O apoio do WikiLeaks a posturas intervencionistas americanas na América Latina, expressas por figuras como Elon Musk — em um continente historicamente marcado pela Doutrina Monroe e pelas ditaduras apoiadas pela CIA — é a alegoria mais completa da imaturidade e arrogância ideológica que caracterizam o WikiLeaks.
Essa postura revela a aplicação de uma métrica imperialista de percepção da realidade interna de países fora do ciclo anglo-saxão.

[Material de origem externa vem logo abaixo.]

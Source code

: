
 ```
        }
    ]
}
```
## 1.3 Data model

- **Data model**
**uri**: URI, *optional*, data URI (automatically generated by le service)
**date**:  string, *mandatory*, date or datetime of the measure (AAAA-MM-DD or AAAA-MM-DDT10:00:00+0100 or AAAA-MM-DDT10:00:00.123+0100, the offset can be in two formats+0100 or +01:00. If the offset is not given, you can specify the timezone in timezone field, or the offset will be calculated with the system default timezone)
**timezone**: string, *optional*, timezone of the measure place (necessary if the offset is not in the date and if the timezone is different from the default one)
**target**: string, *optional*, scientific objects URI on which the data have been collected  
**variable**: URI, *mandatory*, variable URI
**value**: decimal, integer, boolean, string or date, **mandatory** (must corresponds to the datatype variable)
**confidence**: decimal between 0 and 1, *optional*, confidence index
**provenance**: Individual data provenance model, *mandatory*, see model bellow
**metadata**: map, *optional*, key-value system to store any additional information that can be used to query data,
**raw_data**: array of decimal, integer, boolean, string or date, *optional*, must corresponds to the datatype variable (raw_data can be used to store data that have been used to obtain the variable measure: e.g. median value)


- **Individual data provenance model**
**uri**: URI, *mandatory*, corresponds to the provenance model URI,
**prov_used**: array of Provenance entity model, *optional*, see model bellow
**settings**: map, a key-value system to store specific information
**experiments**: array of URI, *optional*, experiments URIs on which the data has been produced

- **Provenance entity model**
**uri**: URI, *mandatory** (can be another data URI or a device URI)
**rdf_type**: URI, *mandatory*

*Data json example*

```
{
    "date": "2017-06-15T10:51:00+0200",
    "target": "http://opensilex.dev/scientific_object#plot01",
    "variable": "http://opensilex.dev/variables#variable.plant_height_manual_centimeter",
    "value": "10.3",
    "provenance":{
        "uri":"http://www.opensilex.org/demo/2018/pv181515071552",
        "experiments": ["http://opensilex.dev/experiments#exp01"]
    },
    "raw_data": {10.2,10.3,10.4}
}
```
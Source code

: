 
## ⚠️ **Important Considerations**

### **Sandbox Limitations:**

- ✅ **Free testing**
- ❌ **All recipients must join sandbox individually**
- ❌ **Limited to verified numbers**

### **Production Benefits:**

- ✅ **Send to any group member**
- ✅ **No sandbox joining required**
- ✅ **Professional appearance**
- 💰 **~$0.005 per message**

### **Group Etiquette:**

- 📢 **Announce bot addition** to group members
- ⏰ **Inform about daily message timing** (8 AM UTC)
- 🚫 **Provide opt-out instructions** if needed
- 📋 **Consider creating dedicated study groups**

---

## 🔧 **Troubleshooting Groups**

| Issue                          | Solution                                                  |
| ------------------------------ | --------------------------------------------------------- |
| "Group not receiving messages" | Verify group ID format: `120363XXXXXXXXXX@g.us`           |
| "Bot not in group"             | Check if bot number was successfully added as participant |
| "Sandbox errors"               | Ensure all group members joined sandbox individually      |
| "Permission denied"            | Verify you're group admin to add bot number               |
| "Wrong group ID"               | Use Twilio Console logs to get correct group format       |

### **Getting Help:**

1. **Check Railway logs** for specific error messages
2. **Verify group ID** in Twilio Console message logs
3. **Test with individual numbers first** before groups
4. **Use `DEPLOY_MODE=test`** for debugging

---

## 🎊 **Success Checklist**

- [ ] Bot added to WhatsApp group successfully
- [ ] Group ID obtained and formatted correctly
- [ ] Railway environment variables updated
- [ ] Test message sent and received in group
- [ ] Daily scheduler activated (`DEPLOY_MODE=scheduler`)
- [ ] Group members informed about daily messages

O elogio a Navalny e as contradições de Stella Assange
Em entrevista à seção Life Style do London Evening Standard, Stella Assange, esposa de Julian, comparou o caso do marido ao de Alexei Navalny — figura celebrada pela mídia ocidental como herói anti-Putin, mas que, na Rússia, foi autodeclarado etno-nacionalista e organizador das “Marchas Russas”, de caráter xenofóbico, defendendo abertamente o extermínio de imigrantes.

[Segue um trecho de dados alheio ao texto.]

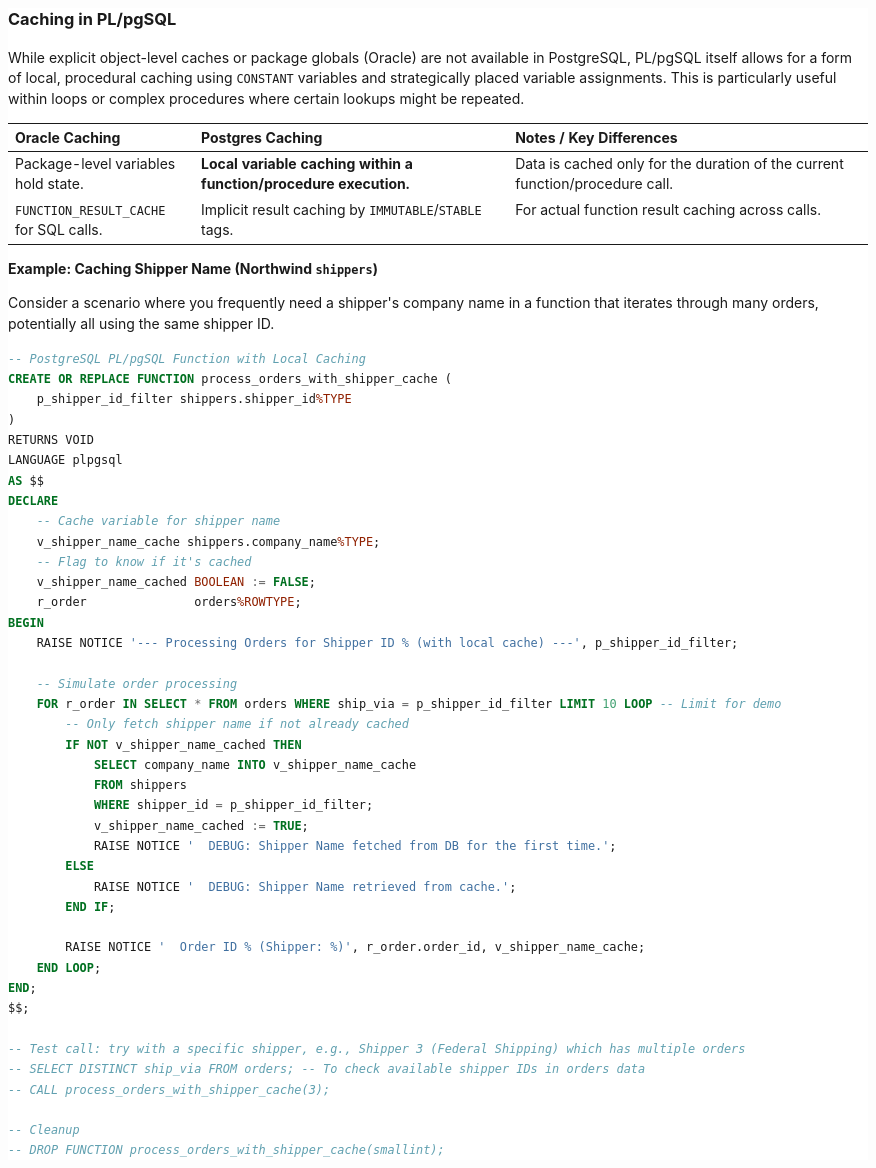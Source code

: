 
### Caching in PL/pgSQL

While explicit object-level caches or package globals (Oracle) are not available in PostgreSQL, PL/pgSQL itself allows for a form of local, procedural caching using `CONSTANT` variables and strategically placed variable assignments. This is particularly useful within loops or complex procedures where certain lookups might be repeated.

| Oracle Caching                         | Postgres Caching                                                  | Notes / Key Differences                                                      |
| :------------------------------------- | :---------------------------------------------------------------- | :--------------------------------------------------------------------------- |
| Package-level variables hold state.    | **Local variable caching within a function/procedure execution.** | Data is cached only for the duration of the current function/procedure call. |
| `FUNCTION_RESULT_CACHE` for SQL calls. | Implicit result caching by `IMMUTABLE`/`STABLE` tags.             | For actual function result caching across calls.                             |

**Example: Caching Shipper Name (Northwind `shippers`)**

Consider a scenario where you frequently need a shipper's company name in a function that iterates through many orders, potentially all using the same shipper ID.

```sql
-- PostgreSQL PL/pgSQL Function with Local Caching
CREATE OR REPLACE FUNCTION process_orders_with_shipper_cache (
    p_shipper_id_filter shippers.shipper_id%TYPE
)
RETURNS VOID
LANGUAGE plpgsql
AS $$
DECLARE
    -- Cache variable for shipper name
    v_shipper_name_cache shippers.company_name%TYPE; 
    -- Flag to know if it's cached
    v_shipper_name_cached BOOLEAN := FALSE;
    r_order               orders%ROWTYPE;
BEGIN
    RAISE NOTICE '--- Processing Orders for Shipper ID % (with local cache) ---', p_shipper_id_filter;

    -- Simulate order processing
    FOR r_order IN SELECT * FROM orders WHERE ship_via = p_shipper_id_filter LIMIT 10 LOOP -- Limit for demo
        -- Only fetch shipper name if not already cached
        IF NOT v_shipper_name_cached THEN
            SELECT company_name INTO v_shipper_name_cache
            FROM shippers
            WHERE shipper_id = p_shipper_id_filter;
            v_shipper_name_cached := TRUE;
            RAISE NOTICE '  DEBUG: Shipper Name fetched from DB for the first time.';
        ELSE
            RAISE NOTICE '  DEBUG: Shipper Name retrieved from cache.';
        END IF;

        RAISE NOTICE '  Order ID % (Shipper: %)', r_order.order_id, v_shipper_name_cache;
    END LOOP;
END;
$$;

-- Test call: try with a specific shipper, e.g., Shipper 3 (Federal Shipping) which has multiple orders
-- SELECT DISTINCT ship_via FROM orders; -- To check available shipper IDs in orders data
-- CALL process_orders_with_shipper_cache(3); 

-- Cleanup
-- DROP FUNCTION process_orders_with_shipper_cache(smallint);
```
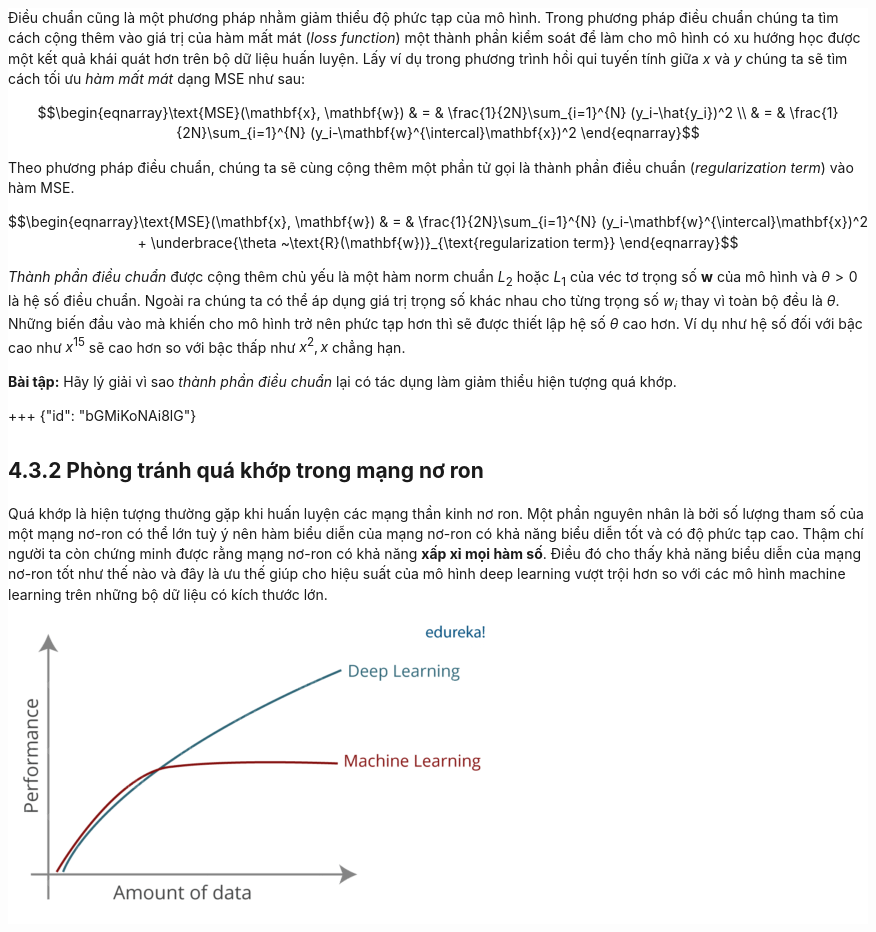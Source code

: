 Điều chuẩn cũng là một phương pháp nhằm giảm thiểu độ phức tạp của mô hình. Trong phương pháp điều chuẩn chúng ta tìm cách cộng thêm vào giá trị của hàm mất mát (_loss function_) một thành phần kiểm soát để làm cho mô hình có xu hướng học được một kết quả khái quát hơn trên bộ dữ liệu huấn luyện. Lấy ví dụ trong phương trình hồi qui tuyến tính giữa $x$ và $y$ chúng ta sẽ tìm cách tối ưu _hàm mất mát_ dạng MSE như sau:

$$\begin{eqnarray}\text{MSE}(\mathbf{x}, \mathbf{w}) & = & \frac{1}{2N}\sum_{i=1}^{N} (y_i-\hat{y_i})^2 \\
& = & \frac{1}{2N}\sum_{i=1}^{N} (y_i-\mathbf{w}^{\intercal}\mathbf{x})^2
\end{eqnarray}$$

Theo phương pháp điều chuẩn, chúng ta sẽ cùng cộng thêm một phần tử gọi là thành phần điều chuẩn (_regularization term_) vào hàm MSE.

$$\begin{eqnarray}\text{MSE}(\mathbf{x}, \mathbf{w}) & = & \frac{1}{2N}\sum_{i=1}^{N} (y_i-\mathbf{w}^{\intercal}\mathbf{x})^2 + \underbrace{\theta ~\text{R}(\mathbf{w})}_{\text{regularization term}}
\end{eqnarray}$$

_Thành phần điều chuẩn_ được cộng thêm chủ yếu là một hàm norm chuẩn $L_2$ hoặc $L_1$ của véc tơ trọng số $\mathbf{w}$ của mô hình và $\theta > 0$ là hệ số điều chuẩn. Ngoài ra chúng ta có thể áp dụng giá trị trọng số khác nhau cho từng trọng số $w_i$ thay vì toàn bộ đều là $\theta$. Những biến đầu vào mà khiến cho mô hình trở nên phức tạp hơn thì sẽ được thiết lập hệ số $\theta$ cao hơn. Ví dụ như hệ số đối với bậc cao như $x^15$ sẽ cao hơn so với bậc thấp như $x^2, x$ chẳng hạn.

**Bài tập:** Hãy lý giải vì sao _thành phần điều chuẩn_ lại có tác dụng làm giảm thiểu hiện tượng quá khớp.

+++ {"id": "bGMiKoNAi8lG"}

## 4.3.2 Phòng tránh quá khớp trong mạng nơ ron

Quá khớp là hiện tượng thường gặp khi huấn luyện các mạng thần kinh nơ ron. Một phần nguyên nhân là bởi số lượng tham số của một mạng nơ-ron có thể lớn tuỳ ý nên hàm biểu diễn của mạng nơ-ron có khả năng biểu diễn tốt và có độ phức tạp cao. Thậm chí người ta còn chứng minh được rằng mạng nơ-ron có khả năng **xấp xỉ mọi hàm số**. Điều đó cho thấy khả năng biểu diễn của mạng nơ-ron tốt như thế nào và đây là ưu thế giúp cho hiệu suất của mô hình deep learning vượt trội hơn so với các mô hình machine learning trên những bộ dữ liệu có kích thước lớn.



![](imgs/dl_vs_ml.png)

Em um de seus vídeos, Navalny chegou a afirmar que “precisamos eliminar as moscas e as baratas”, enquanto mostrava homens muçulmanos como “alvos”. Em outro momento, comparou imigrantes ilegais a dentes podres que “precisam ser arrancados com firmeza”.
Stella Assange, em seu círculo, sempre defendeu tais intervenções como estratégicas para a libertação de seu marido. Mas onde começa a coerência e o comprometimento com a causa, e onde termina o oportunismo político?

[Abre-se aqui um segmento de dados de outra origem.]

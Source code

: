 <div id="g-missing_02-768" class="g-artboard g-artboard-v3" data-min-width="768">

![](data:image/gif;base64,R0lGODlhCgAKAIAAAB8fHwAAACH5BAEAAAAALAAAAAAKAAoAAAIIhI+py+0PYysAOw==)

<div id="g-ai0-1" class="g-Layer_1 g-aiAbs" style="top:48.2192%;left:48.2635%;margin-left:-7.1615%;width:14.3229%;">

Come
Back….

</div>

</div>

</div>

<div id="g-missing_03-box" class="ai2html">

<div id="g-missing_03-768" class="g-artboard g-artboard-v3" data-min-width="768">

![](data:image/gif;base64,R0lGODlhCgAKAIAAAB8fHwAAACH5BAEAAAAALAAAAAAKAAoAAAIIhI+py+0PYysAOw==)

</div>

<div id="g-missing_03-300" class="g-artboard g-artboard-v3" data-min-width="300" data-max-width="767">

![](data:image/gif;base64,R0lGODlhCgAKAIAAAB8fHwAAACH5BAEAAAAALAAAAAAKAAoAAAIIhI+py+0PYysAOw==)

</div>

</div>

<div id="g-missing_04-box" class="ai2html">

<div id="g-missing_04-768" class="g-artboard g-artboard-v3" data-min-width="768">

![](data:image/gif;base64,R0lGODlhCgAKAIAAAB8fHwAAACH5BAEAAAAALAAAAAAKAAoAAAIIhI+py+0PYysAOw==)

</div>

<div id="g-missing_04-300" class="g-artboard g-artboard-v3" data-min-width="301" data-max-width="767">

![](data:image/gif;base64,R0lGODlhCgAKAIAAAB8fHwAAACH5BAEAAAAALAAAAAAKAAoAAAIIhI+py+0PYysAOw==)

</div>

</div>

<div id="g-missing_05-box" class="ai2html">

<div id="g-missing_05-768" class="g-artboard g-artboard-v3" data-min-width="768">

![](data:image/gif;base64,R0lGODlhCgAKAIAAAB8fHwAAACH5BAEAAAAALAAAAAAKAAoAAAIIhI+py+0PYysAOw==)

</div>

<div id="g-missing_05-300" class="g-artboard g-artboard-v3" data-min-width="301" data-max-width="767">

Nos últimos anos, Stella tem se aproximado de figuras controversas, como Russell Brand e Mark Schellenberger — este último defensor público da ideia de intervenção militar norte-americana no Brasil para “conter a ditadura do Supremo Tribunal Federal”, além de organizador de encontros com a ala mais esquizofrênica do bolsonarismo.
A questão que se impõe é: quais são, afinal, os verdadeiros compromissos éticos do WikiLeaks?
Talvez nem eles mesmos saibam — foi essa, ao menos, a minha impressão mais honesta, depois de ter participado do núcleo íntimo da campanha pela libertação de Julian Assange.
A plataforma como palco de uma crise
O projeto WikiLeaks TV, apoiado por Kristinn Hrafnsson e outros membros em busca de um novo destino, pode se tornar o palco onde essas contradições explodam diante das câmeras.
A exposição televisiva pode revelar o quanto o grupo se fragmenta entre libertários dogmáticos, pregadores do individualismo e defensores da liberdade de expressão como princípio absoluto e sem limites, apoiando-se em teóricos conspiratórios e figuras do anti-sistema.
O WikiLeaks nasceu como um espaço de transparência e denúncia, e seu legado é revolucionário e indelével.
Mas vale a pena viver entre a nostalgia do que se foi e se reinventar como algo que nunca se propôs a ser — mesmo que isso signifique trair seu legado?